Using the listing below, copy exactly the lines from the one containing "within one round." to the one containing "triangle counting algorithm", both lines included, and no others.

● ● ● ● ● ● ●

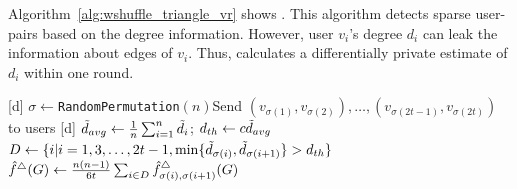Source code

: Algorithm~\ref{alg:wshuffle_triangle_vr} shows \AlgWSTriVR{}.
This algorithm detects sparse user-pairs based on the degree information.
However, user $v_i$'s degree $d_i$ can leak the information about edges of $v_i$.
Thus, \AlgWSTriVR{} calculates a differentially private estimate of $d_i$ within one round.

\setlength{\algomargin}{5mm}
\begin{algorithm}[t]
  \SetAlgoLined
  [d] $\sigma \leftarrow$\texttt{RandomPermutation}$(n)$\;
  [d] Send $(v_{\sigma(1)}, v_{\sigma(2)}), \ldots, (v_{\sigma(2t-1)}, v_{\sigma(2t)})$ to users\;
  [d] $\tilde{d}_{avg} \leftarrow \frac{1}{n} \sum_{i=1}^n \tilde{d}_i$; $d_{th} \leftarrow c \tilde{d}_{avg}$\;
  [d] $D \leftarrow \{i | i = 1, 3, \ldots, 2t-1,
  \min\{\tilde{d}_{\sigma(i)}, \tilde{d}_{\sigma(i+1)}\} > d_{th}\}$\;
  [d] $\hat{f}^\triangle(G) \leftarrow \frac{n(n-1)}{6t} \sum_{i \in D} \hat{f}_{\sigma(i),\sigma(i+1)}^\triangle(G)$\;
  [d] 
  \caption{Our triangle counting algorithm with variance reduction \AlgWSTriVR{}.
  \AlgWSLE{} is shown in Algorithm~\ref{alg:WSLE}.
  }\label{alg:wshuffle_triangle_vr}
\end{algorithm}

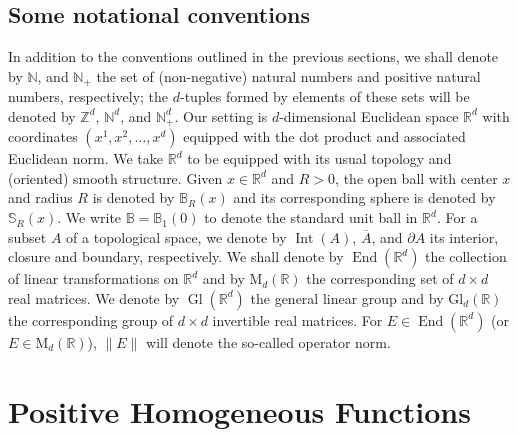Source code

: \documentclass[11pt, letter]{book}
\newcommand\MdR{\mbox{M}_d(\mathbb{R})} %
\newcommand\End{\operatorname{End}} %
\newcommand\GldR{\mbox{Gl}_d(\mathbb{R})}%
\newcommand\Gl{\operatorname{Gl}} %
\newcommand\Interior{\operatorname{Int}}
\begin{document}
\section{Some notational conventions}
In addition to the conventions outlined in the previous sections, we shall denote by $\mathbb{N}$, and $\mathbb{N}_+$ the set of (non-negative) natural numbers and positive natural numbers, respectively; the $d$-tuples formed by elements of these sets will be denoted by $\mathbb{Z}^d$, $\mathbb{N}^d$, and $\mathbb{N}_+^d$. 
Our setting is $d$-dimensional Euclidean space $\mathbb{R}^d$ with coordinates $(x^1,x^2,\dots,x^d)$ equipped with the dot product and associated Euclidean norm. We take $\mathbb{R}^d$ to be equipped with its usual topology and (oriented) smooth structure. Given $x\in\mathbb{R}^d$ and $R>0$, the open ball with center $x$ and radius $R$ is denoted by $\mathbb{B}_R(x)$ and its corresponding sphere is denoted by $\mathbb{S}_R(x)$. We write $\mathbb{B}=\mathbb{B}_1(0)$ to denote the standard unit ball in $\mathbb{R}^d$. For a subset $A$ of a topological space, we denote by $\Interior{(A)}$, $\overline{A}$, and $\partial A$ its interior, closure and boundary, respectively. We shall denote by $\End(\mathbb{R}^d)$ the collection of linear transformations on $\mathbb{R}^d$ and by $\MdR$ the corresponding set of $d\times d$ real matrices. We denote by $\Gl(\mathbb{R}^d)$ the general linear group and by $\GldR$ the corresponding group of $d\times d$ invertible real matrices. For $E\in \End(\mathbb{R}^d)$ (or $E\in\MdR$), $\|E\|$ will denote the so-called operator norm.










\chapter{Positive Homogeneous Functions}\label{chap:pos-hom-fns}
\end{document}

● ● ● ● ● ● ●

Solution:
Thus, \AlgWSTriVR{} calculates a differentially private estimate of $d_i$ within one round.

\setlength{\algomargin}{5mm}
\begin{algorithm}[t]
  \SetAlgoLined
  [d] $\sigma \leftarrow$\texttt{RandomPermutation}$(n)$\;
  [d] Send $(v_{\sigma(1)}, v_{\sigma(2)}), \ldots, (v_{\sigma(2t-1)}, v_{\sigma(2t)})$ to users\;
  [d] $\tilde{d}_{avg} \leftarrow \frac{1}{n} \sum_{i=1}^n \tilde{d}_i$; $d_{th} \leftarrow c \tilde{d}_{avg}$\;
  [d] $D \leftarrow \{i | i = 1, 3, \ldots, 2t-1,
  \min\{\tilde{d}_{\sigma(i)}, \tilde{d}_{\sigma(i+1)}\} > d_{th}\}$\;
  [d] $\hat{f}^\triangle(G) \leftarrow \frac{n(n-1)}{6t} \sum_{i \in D} \hat{f}_{\sigma(i),\sigma(i+1)}^\triangle(G)$\;
  [d] 
  \caption{Our triangle counting algorithm with variance reduction \AlgWSTriVR{}.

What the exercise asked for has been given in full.